● PROBLEM STATEMENT
Lines in the listing that hold the string "thân" need to be tallied, and the total given alone.

● RECORDS FOR THIS TASK
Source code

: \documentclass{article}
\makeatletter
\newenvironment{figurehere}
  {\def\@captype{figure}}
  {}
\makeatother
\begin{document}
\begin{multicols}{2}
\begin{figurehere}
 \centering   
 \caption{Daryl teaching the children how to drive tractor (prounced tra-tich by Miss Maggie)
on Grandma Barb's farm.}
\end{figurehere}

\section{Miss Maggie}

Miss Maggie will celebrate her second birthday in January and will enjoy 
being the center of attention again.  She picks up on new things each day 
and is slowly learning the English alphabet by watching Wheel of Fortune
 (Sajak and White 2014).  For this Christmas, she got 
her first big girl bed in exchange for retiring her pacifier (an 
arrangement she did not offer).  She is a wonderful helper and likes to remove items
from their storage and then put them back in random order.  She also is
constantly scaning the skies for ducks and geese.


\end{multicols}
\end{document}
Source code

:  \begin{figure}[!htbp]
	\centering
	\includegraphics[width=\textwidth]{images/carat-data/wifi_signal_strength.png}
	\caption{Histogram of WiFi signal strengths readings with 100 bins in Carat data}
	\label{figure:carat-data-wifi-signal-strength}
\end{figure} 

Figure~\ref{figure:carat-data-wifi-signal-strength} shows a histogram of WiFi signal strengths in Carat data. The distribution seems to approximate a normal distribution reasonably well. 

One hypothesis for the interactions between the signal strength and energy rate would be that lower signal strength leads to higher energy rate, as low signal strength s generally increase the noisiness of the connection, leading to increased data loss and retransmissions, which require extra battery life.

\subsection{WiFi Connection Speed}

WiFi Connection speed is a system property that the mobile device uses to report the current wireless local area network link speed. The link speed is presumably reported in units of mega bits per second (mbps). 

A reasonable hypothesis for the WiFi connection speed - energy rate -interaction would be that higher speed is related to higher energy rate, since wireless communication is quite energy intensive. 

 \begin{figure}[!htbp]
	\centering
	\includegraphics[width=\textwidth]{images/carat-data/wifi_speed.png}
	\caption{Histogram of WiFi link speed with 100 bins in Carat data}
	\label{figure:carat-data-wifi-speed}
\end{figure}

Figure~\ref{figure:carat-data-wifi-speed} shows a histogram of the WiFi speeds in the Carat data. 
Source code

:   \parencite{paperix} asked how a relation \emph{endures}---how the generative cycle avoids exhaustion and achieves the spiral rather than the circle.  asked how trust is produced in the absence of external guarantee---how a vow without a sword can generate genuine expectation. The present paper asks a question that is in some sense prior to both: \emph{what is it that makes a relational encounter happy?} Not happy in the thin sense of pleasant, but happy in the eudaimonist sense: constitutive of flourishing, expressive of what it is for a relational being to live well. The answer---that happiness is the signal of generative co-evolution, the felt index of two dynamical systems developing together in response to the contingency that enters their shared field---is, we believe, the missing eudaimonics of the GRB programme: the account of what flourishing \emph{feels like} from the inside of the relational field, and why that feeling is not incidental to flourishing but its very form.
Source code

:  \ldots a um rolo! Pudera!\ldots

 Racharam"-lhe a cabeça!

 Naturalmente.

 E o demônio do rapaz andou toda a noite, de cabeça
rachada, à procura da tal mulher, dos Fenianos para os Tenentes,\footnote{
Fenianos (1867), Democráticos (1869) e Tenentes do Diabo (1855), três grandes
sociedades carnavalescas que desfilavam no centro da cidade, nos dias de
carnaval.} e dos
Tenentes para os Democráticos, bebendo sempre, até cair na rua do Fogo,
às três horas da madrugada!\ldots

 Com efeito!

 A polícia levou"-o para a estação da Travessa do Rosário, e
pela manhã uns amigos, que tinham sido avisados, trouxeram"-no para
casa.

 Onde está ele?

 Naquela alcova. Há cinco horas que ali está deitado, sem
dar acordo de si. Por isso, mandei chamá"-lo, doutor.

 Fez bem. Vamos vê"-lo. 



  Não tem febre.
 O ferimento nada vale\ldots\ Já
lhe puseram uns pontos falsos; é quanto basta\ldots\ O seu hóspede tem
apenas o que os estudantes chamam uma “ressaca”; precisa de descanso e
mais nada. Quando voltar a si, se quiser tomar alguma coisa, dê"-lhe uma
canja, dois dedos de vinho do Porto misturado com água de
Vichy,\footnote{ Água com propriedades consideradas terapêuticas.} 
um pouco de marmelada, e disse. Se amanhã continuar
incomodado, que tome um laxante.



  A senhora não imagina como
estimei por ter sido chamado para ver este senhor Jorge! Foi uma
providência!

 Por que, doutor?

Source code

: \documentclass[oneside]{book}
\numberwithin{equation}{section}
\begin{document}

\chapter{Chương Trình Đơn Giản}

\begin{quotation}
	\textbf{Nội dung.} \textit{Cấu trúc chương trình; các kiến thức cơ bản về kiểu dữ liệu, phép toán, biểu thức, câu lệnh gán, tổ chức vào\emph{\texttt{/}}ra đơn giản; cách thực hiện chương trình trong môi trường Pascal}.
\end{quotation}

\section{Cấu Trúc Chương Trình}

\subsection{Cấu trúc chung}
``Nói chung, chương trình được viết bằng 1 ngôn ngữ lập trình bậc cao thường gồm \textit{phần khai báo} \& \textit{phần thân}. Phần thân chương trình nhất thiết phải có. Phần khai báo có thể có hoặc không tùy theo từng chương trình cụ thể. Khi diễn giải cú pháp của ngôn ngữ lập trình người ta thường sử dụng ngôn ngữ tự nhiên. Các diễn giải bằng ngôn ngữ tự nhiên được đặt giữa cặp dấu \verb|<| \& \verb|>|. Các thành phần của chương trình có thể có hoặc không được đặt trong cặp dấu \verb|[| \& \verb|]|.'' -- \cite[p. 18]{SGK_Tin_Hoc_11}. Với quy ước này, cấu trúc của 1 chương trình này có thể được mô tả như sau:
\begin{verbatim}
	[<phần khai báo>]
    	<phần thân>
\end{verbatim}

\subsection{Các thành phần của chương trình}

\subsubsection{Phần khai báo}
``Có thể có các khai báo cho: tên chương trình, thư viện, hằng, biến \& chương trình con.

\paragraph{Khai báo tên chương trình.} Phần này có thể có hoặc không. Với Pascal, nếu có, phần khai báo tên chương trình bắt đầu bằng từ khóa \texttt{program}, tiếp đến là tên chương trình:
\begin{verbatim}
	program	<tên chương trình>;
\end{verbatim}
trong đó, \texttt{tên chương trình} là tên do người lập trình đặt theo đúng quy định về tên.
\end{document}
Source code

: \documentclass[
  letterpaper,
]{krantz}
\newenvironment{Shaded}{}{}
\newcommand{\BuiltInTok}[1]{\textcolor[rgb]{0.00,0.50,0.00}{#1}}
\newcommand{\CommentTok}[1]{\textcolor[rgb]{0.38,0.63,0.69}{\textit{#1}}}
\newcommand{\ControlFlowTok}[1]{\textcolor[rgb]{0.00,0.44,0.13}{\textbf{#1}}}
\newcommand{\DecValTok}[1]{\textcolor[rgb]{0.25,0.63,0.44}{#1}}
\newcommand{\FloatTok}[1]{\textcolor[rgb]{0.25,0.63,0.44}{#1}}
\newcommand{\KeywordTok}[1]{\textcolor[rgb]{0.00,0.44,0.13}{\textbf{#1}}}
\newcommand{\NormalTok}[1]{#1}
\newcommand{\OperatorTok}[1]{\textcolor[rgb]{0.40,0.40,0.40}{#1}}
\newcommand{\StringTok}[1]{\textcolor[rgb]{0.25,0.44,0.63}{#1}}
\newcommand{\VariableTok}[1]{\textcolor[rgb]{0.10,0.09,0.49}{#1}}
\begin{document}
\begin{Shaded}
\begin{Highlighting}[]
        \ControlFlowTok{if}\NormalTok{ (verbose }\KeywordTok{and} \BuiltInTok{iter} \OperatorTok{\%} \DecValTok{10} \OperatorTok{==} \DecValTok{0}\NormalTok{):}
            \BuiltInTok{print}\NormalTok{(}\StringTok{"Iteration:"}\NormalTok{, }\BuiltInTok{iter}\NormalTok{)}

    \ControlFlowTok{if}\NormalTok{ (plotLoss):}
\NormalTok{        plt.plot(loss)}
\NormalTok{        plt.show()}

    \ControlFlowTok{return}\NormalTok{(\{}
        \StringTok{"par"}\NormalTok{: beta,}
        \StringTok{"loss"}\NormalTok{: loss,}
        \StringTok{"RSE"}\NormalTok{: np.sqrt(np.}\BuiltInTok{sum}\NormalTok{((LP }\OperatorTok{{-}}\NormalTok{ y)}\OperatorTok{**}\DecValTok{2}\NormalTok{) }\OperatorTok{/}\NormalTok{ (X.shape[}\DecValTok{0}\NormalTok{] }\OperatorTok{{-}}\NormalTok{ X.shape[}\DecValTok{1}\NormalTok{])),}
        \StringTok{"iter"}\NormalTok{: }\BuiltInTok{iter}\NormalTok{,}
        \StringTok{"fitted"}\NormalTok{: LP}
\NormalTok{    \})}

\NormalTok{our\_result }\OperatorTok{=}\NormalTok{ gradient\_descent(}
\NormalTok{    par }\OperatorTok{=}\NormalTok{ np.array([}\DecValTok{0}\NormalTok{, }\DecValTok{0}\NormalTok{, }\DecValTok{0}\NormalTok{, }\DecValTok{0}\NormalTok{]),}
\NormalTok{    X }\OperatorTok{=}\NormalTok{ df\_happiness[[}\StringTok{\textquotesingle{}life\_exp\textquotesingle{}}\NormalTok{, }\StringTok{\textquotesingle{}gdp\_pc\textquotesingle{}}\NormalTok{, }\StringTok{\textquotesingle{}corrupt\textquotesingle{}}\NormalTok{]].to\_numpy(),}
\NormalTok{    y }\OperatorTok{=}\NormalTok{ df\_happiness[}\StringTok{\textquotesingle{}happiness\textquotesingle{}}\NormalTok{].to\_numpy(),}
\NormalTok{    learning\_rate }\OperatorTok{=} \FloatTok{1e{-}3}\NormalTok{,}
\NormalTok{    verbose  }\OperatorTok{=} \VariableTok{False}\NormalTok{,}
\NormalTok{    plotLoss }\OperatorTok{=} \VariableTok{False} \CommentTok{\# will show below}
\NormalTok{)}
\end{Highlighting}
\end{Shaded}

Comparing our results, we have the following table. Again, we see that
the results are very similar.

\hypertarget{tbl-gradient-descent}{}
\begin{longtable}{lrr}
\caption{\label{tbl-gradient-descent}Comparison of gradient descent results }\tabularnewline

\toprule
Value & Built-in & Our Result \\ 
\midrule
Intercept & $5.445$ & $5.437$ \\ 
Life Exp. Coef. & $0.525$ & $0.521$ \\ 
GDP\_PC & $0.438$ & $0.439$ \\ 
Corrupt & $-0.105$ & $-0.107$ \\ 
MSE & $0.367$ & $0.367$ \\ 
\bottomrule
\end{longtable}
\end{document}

● RESULT
2